There has been more talk lately about expanding the playoffs to include a second wild card team from each league. MLB Commissioner Bud Selig said he’s open to the idea. Proponents cite two reasons for doing this — on-field fairness and off-field drama.
We’ll examine the latter reason first. Take a look at this year’s American League race. The Yankees and Rays are battling it out in the final days of the season for the AL East championship. This should be a very dramatic, tense time for both teams, as well as their fans. But it is not because the loser is assured the wild card spot. The same thing happened during those Yankees-Red Sox races over the past ten years or so. What should have been epic battles lost a bit of their luster because both teams were going to the post season anyway. So it’s a very valid argument.
But let’s move to this year’s National League race. The Giants, Padres and Braves are in a fierce battle for the final two playoff spots. One of those teams will spend October at home. It’s all very dramatic. If there were two wild card spots, all three teams would get in, and there would be virtually no drama (of course, the Padres and Giants would rather win the division than be the wild card, but they’d be in the playoffs just the same). The same thing happened during the 2007 and 2008 Mets collapses. If they were assured a wild card spot, those collapses would have had much less of an impact.
So the “drama” reason actually cancels itself out. The on-field reason holds much more water. Under the current system, there is not much of a disadvantage to being the wild card team. Yes, that team plays one fewer game at home, but so too does the division winner with the worst record. But the wild card team gets to set up its pitching staff the same way as the division winner. The thinking is that if there were a one-game elimination matchup between the two wild card winners, those teams would have to use their best pitchers, making the ace of the winning team unavailable until the middle of the next series, and probably only for one game at that.
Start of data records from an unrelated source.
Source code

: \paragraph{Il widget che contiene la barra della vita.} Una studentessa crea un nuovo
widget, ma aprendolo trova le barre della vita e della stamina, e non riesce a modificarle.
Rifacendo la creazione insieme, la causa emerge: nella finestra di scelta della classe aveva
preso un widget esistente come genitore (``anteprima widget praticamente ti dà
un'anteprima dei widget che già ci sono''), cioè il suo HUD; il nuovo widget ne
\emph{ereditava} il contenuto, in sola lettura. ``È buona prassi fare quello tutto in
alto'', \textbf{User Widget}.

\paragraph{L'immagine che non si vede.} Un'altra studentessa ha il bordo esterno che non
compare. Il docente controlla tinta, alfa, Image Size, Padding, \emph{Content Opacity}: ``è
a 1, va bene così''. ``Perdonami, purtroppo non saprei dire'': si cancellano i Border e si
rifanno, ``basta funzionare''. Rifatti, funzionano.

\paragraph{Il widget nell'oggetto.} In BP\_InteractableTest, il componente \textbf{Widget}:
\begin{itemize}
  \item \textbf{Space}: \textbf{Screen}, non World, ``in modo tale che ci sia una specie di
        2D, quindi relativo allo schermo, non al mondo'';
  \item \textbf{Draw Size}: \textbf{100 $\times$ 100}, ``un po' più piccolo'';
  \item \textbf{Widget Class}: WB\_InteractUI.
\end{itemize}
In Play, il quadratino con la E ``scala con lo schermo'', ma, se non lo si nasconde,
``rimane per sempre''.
That gives a huge advantage to the division winner — an advantage many people feel they earned by winning their division.
I understand the argument, but I like things the way they are. Only eight teams make the playoffs in baseball, as compared to 12 in football, and 16 in basketball and hockey. That often times puts undeserving teams — sometimes with losing records — in the playoffs. In baseball, you can rest assured that the teams in the playoffs earned those spots. It means that much more.
Let’s say the two-team wild card system was in place in 2007 and 2008, and the Mets got one of those spots but lost the wild card games. Sure, the Mets and their fans could say “Hey, we were in the playoffs!” But deep down, we all know it would have meant nothing.